§ **Required work**:
Nothing less than an exact copy of all the records is required.

Dataset records:

>>>

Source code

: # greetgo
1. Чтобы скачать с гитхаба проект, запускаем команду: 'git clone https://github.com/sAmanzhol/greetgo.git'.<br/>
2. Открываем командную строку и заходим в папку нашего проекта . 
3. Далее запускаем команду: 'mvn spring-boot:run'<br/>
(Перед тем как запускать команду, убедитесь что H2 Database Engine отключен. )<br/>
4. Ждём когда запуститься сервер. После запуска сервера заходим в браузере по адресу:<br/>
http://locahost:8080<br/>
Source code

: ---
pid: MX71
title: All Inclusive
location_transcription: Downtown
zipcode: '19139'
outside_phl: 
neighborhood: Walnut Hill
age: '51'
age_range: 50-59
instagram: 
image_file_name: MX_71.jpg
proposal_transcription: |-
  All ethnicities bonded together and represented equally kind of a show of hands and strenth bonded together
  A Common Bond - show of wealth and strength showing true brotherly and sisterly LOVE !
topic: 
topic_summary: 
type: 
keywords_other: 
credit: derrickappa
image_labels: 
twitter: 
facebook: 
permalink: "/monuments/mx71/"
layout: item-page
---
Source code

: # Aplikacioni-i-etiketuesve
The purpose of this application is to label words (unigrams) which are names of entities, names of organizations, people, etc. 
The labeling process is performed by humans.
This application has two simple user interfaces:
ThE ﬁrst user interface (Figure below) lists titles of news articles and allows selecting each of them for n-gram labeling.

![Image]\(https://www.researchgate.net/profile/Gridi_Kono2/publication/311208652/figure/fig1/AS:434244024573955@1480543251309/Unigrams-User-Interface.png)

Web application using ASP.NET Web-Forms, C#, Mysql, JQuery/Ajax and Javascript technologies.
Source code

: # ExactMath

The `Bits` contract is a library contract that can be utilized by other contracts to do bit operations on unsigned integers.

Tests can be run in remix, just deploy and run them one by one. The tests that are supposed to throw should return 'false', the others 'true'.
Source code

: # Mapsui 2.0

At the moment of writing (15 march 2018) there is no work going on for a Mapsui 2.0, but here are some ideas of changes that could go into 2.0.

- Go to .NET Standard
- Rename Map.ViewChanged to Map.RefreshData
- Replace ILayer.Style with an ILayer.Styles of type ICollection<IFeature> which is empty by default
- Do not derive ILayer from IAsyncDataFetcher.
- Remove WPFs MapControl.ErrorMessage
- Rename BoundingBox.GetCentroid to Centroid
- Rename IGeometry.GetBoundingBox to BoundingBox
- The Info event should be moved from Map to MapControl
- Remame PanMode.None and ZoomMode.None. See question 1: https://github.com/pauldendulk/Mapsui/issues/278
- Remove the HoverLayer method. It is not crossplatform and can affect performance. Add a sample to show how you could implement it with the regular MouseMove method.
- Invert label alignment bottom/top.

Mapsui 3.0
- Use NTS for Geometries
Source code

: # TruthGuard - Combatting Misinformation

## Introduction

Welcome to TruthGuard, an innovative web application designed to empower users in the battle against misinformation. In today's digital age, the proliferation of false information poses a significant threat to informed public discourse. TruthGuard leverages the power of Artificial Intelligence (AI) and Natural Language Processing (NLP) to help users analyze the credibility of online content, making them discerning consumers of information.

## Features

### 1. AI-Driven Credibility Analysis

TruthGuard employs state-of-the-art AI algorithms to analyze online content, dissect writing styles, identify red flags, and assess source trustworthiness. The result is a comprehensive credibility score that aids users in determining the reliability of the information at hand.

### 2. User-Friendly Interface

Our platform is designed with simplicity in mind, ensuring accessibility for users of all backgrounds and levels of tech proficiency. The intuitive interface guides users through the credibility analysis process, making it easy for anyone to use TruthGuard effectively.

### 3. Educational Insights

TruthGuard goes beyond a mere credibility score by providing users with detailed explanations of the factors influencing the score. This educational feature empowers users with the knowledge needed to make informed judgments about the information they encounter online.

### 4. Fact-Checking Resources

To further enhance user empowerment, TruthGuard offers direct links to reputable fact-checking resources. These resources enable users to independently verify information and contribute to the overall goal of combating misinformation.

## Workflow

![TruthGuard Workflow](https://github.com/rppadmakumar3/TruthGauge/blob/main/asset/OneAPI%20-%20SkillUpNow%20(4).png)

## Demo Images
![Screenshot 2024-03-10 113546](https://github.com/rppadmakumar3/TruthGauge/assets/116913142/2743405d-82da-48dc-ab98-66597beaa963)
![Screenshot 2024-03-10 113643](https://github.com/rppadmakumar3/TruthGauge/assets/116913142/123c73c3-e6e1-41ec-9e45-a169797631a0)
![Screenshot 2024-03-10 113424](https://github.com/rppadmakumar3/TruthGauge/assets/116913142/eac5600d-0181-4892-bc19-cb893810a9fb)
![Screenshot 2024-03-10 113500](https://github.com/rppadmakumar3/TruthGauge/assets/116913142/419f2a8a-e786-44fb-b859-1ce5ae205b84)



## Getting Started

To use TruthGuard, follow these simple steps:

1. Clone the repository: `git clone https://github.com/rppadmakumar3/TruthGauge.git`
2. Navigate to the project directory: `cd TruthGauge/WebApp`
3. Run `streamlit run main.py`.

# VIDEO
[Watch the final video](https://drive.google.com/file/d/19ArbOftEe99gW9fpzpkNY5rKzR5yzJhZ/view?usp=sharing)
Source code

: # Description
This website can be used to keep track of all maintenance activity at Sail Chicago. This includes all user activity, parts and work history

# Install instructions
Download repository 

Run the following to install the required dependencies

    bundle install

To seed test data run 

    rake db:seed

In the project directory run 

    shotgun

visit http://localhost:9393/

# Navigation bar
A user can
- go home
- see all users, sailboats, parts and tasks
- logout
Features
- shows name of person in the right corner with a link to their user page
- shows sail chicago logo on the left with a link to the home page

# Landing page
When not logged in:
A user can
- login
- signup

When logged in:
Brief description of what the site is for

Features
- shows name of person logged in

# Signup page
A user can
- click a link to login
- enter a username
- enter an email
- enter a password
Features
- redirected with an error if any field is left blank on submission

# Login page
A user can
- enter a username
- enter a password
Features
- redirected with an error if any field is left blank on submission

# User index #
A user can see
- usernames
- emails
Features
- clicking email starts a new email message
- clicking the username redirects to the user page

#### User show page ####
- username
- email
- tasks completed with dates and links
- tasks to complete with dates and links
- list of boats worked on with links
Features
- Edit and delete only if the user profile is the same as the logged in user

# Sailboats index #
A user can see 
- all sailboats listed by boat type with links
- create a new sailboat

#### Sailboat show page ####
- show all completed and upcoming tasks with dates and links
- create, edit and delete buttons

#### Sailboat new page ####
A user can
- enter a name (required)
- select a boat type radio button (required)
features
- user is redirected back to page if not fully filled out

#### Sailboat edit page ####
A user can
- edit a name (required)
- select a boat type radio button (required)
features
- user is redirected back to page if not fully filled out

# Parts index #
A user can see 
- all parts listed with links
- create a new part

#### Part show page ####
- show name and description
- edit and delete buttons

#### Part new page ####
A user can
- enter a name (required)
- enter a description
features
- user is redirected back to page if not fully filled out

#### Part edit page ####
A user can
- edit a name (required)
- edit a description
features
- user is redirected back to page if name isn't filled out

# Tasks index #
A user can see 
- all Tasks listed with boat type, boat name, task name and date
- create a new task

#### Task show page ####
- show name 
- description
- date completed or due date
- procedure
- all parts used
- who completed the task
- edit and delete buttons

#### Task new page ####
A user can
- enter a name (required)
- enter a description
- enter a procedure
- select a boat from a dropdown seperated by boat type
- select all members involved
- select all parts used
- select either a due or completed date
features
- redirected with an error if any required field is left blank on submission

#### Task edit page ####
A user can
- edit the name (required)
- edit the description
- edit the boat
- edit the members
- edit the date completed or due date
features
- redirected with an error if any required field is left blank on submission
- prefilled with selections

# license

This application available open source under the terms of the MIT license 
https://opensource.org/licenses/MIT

<<<

§ **Written solution**:
Source code

: # greetgo
1. Чтобы скачать с гитхаба проект, запускаем команду: 'git clone https://github.com/sAmanzhol/greetgo.git'.<br/>
2. Открываем командную строку и заходим в папку нашего проекта . 
3. Далее запускаем команду: 'mvn spring-boot:run'<br/>
(Перед тем как запускать команду, убедитесь что H2 Database Engine отключен. )<br/>
4. Ждём когда запуститься сервер. После запуска сервера заходим в браузере по адресу:<br/>
http://locahost:8080<br/>
Source code

: ---
pid: MX71
title: All Inclusive
location_transcription: Downtown
zipcode: '19139'
outside_phl: 
neighborhood: Walnut Hill
age: '51'
age_range: 50-59
instagram: 
image_file_name: MX_71.jpg
proposal_transcription: |-
  All ethnicities bonded together and represented equally kind of a show of hands and strenth bonded together
  A Common Bond - show of wealth and strength showing true brotherly and sisterly LOVE !
topic: 
topic_summary: 
type: 
keywords_other: 
credit: derrickappa
image_labels: 
twitter: 
facebook: 
permalink: "/monuments/mx71/"
layout: item-page
---
Source code

: # Aplikacioni-i-etiketuesve
The purpose of this application is to label words (unigrams) which are names of entities, names of organizations, people, etc. 
The labeling process is performed by humans.
This application has two simple user interfaces:
ThE ﬁrst user interface (Figure below) lists titles of news articles and allows selecting each of them for n-gram labeling.

![Image]\(https://www.researchgate.net/profile/Gridi_Kono2/publication/311208652/figure/fig1/AS:434244024573955@1480543251309/Unigrams-User-Interface.png)

Web application using ASP.NET Web-Forms, C#, Mysql, JQuery/Ajax and Javascript technologies.
Source code

: # ExactMath

The `Bits` contract is a library contract that can be utilized by other contracts to do bit operations on unsigned integers.

Tests can be run in remix, just deploy and run them one by one. The tests that are supposed to throw should return 'false', the others 'true'.
Source code

: # Mapsui 2.0

At the moment of writing (15 march 2018) there is no work going on for a Mapsui 2.0, but here are some ideas of changes that could go into 2.0.

- Go to .NET Standard
- Rename Map.ViewChanged to Map.RefreshData
- Replace ILayer.Style with an ILayer.Styles of type ICollection<IFeature> which is empty by default
- Do not derive ILayer from IAsyncDataFetcher.
- Remove WPFs MapControl.ErrorMessage
- Rename BoundingBox.GetCentroid to Centroid
- Rename IGeometry.GetBoundingBox to BoundingBox
- The Info event should be moved from Map to MapControl
- Remame PanMode.None and ZoomMode.None. See question 1: https://github.com/pauldendulk/Mapsui/issues/278
- Remove the HoverLayer method. It is not crossplatform and can affect performance. Add a sample to show how you could implement it with the regular MouseMove method.
- Invert label alignment bottom/top.

Mapsui 3.0
- Use NTS for Geometries
Source code

: # TruthGuard - Combatting Misinformation

## Introduction

Welcome to TruthGuard, an innovative web application designed to empower users in the battle against misinformation. In today's digital age, the proliferation of false information poses a significant threat to informed public discourse. TruthGuard leverages the power of Artificial Intelligence (AI) and Natural Language Processing (NLP) to help users analyze the credibility of online content, making them discerning consumers of information.

## Features

### 1. AI-Driven Credibility Analysis

TruthGuard employs state-of-the-art AI algorithms to analyze online content, dissect writing styles, identify red flags, and assess source trustworthiness. The result is a comprehensive credibility score that aids users in determining the reliability of the information at hand.

### 2. User-Friendly Interface

Our platform is designed with simplicity in mind, ensuring accessibility for users of all backgrounds and levels of tech proficiency. The intuitive interface guides users through the credibility analysis process, making it easy for anyone to use TruthGuard effectively.

### 3. Educational Insights

TruthGuard goes beyond a mere credibility score by providing users with detailed explanations of the factors influencing the score. This educational feature empowers users with the knowledge needed to make informed judgments about the information they encounter online.

### 4. Fact-Checking Resources

To further enhance user empowerment, TruthGuard offers direct links to reputable fact-checking resources. These resources enable users to independently verify information and contribute to the overall goal of combating misinformation.

## Workflow

![TruthGuard Workflow](https://github.com/rppadmakumar3/TruthGauge/blob/main/asset/OneAPI%20-%20SkillUpNow%20(4).png)

## Demo Images
![Screenshot 2024-03-10 113546](https://github.com/rppadmakumar3/TruthGauge/assets/116913142/2743405d-82da-48dc-ab98-66597beaa963)
![Screenshot 2024-03-10 113643](https://github.com/rppadmakumar3/TruthGauge/assets/116913142/123c73c3-e6e1-41ec-9e45-a169797631a0)
![Screenshot 2024-03-10 113424](https://github.com/rppadmakumar3/TruthGauge/assets/116913142/eac5600d-0181-4892-bc19-cb893810a9fb)
![Screenshot 2024-03-10 113500](https://github.com/rppadmakumar3/TruthGauge/assets/116913142/419f2a8a-e786-44fb-b859-1ce5ae205b84)



## Getting Started

To use TruthGuard, follow these simple steps:

1. Clone the repository: `git clone https://github.com/rppadmakumar3/TruthGauge.git`
2. Navigate to the project directory: `cd TruthGauge/WebApp`
3. Run `streamlit run main.py`.

# VIDEO
[Watch the final video](https://drive.google.com/file/d/19ArbOftEe99gW9fpzpkNY5rKzR5yzJhZ/view?usp=sharing)
Source code

: # Description
This website can be used to keep track of all maintenance activity at Sail Chicago. This includes all user activity, parts and work history

# Install instructions
Download repository 

Run the following to install the required dependencies

    bundle install

To seed test data run 

    rake db:seed

In the project directory run 

    shotgun

visit http://localhost:9393/

# Navigation bar
A user can
- go home
- see all users, sailboats, parts and tasks
- logout
Features
- shows name of person in the right corner with a link to their user page
- shows sail chicago logo on the left with a link to the home page

# Landing page
When not logged in:
A user can
- login
- signup

When logged in:
Brief description of what the site is for

Features
- shows name of person logged in

# Signup page
A user can
- click a link to login
- enter a username
- enter an email
- enter a password
Features
- redirected with an error if any field is left blank on submission

# Login page
A user can
- enter a username
- enter a password
Features
- redirected with an error if any field is left blank on submission

# User index #
A user can see
- usernames
- emails
Features
- clicking email starts a new email message
- clicking the username redirects to the user page

#### User show page ####
- username
- email
- tasks completed with dates and links
- tasks to complete with dates and links
- list of boats worked on with links
Features
- Edit and delete only if the user profile is the same as the logged in user

# Sailboats index #
A user can see 
- all sailboats listed by boat type with links
- create a new sailboat

#### Sailboat show page ####
- show all completed and upcoming tasks with dates and links
- create, edit and delete buttons

#### Sailboat new page ####
A user can
- enter a name (required)
- select a boat type radio button (required)
features
- user is redirected back to page if not fully filled out

#### Sailboat edit page ####
A user can
- edit a name (required)
- select a boat type radio button (required)
features
- user is redirected back to page if not fully filled out

# Parts index #
A user can see 
- all parts listed with links
- create a new part

#### Part show page ####
- show name and description
- edit and delete buttons

#### Part new page ####
A user can
- enter a name (required)
- enter a description
features
- user is redirected back to page if not fully filled out

#### Part edit page ####
A user can
- edit a name (required)
- edit a description
features
- user is redirected back to page if name isn't filled out

# Tasks index #
A user can see 
- all Tasks listed with boat type, boat name, task name and date
- create a new task

#### Task show page ####
- show name 
- description
- date completed or due date
- procedure
- all parts used
- who completed the task
- edit and delete buttons

#### Task new page ####
A user can
- enter a name (required)
- enter a description
- enter a procedure
- select a boat from a dropdown seperated by boat type
- select all members involved
- select all parts used
- select either a due or completed date
features
- redirected with an error if any required field is left blank on submission

#### Task edit page ####
A user can
- edit the name (required)
- edit the description
- edit the boat
- edit the members
- edit the date completed or due date
features
- redirected with an error if any required field is left blank on submission
- prefilled with selections

# license

This application available open source under the terms of the MIT license 
https://opensource.org/licenses/MIT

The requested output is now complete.